Em uma palestra sobre a Constituição feita entre o primeiro e o segundo turno da eleição de 2018, Moraes falou que a eventual vitória do candidato do PSL não representaria ameaça ao sistema democrático, ao contrário do que críticos de Bolsonaro alardeavam.

“Tenho certeza que qualquer um dos dois [Bolsonaro ou Fernando Haddad, do PT] deverá ter essa grande finalidade de unir o país para um futuro melhor. Não há nenhum risco à democracia”, disse, em Campinas (SP).

Em 2019, com o político de direita na Presidência, o magistrado minimizou a polêmica sobre a promessa de priorizar a indicação de um evangélico para uma vaga no Supremo.

“Ele sendo o presidente da República, pode escolher aquele que entender que seria o perfil ideológico mais próximo ao seu governo. Cabe ao Senado aprovar. São declarações normais. Cada presidente tem o direito constitucional de escolher ministros do STF”, disse.

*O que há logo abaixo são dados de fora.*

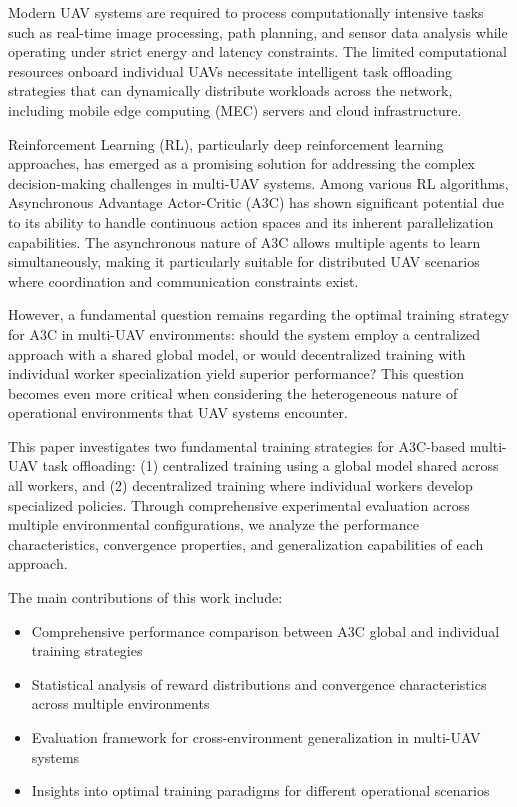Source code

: \documentclass[journal]{IEEEtran}
\begin{document}
Modern UAV systems are required to process computationally intensive tasks such as real-time image processing, path planning, and sensor data analysis while operating under strict energy and latency constraints. The limited computational resources onboard individual UAVs necessitate intelligent task offloading strategies that can dynamically distribute workloads across the network, including mobile edge computing (MEC) servers and cloud infrastructure.

Reinforcement Learning (RL), particularly deep reinforcement learning approaches, has emerged as a promising solution for addressing the complex decision-making challenges in multi-UAV systems. Among various RL algorithms, Asynchronous Advantage Actor-Critic (A3C) has shown significant potential due to its ability to handle continuous action spaces and its inherent parallelization capabilities. The asynchronous nature of A3C allows multiple agents to learn simultaneously, making it particularly suitable for distributed UAV scenarios where coordination and communication constraints exist.

However, a fundamental question remains regarding the optimal training strategy for A3C in multi-UAV environments: should the system employ a centralized approach with a shared global model, or would decentralized training with individual worker specialization yield superior performance? This question becomes even more critical when considering the heterogeneous nature of operational environments that UAV systems encounter.

This paper investigates two fundamental training strategies for A3C-based multi-UAV task offloading: (1) centralized training using a global model shared across all workers, and (2) decentralized training where individual workers develop specialized policies. Through comprehensive experimental evaluation across multiple environmental configurations, we analyze the performance characteristics, convergence properties, and generalization capabilities of each approach.

The main contributions of this work include:
\begin{itemize}
\item Comprehensive performance comparison between A3C global and individual training strategies
\item Statistical analysis of reward distributions and convergence characteristics across multiple environments
\item Evaluation framework for cross-environment generalization in multi-UAV systems
\item Insights into optimal training paradigms for different operational scenarios
\end{itemize}
\end{document}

Na corte, Moraes já deu ao menos um motivo para a família presidencial sorrir. Em 2018, às vésperas das eleições, o ministro foi o autor do voto que desempatou, em favor de Bolsonaro, o julgamento sobre uma denúncia da PGR contra ele, acusado do crime de racismo por falas sobre quilombolas e refugiados.

“Apesar do erro das declarações, não me parece que a conduta teria extrapolado os limites para um discurso de ódio, de incitação ao racismo, de xenofobismo”, escreveu o magistrado, ao votar pela rejeição.

Mais tarde, Moraes adotaria posicionamentos incômodos para o mandatário. Em maio de 2019, defendeu a criminalização da homofobia pelo STF, rebatendo em público a tese do presidente de que o tribunal estaria, indevidamente, legislando.

Em outubro, o ministro mandou notificar o chefe do Executivo para ele explicar as manifestações em que relacionou ONGs que atuam na Amazônia a queimadas na floresta.

Uma imagem ilustrativa da relação marcada por idas e vindas foi captada em agosto de 2019 pelo repórter-fotográfico Pedro Ladeira, da Folha, durante uma entrega de medalhas no TST (Tribunal Superior do Trabalho), em Brasília.

Depois da solenidade, Moraes foi fotografado sorrindo enquanto olhava para Bolsonaro, em uma roda de conversa que incluía ainda o general Augusto Heleno, titular do Gabinete de Segurança Institucional, e os ministros do STF Luís Roberto Barroso e Dias Toffoli.

O clima de confraternização passou longe do registrado nas últimas semanas. O presidente evitou atacar diretamente Moraes após a operação das fake news, mas fez um post irônico nas redes sociais com o título “A liberdade de expressão segundo o ministro Alexandre de Moraes”.

A publicação recuperou um vídeo em que o magistrado diz que quem não quer ser criticado ou satirizado não deve ser candidato ou se oferecer para exercer cargos políticos.

No caso da suspensão da posse de Ramagem, determinada sob alegação de falta de impessoalidade na escolha, Bolsonaro optou por uma reação mais dura.

Em tom de irritação, ele disse no dia 30 de abril que não engoliu a medida. “[Fiquei] chateado”, afirmou, classificando a decisão como política. E provocou: “Como é que o senhor Alexandre de Moraes foi para o Supremo? Amizade com o senhor Michel Temer! Ou não foi?”.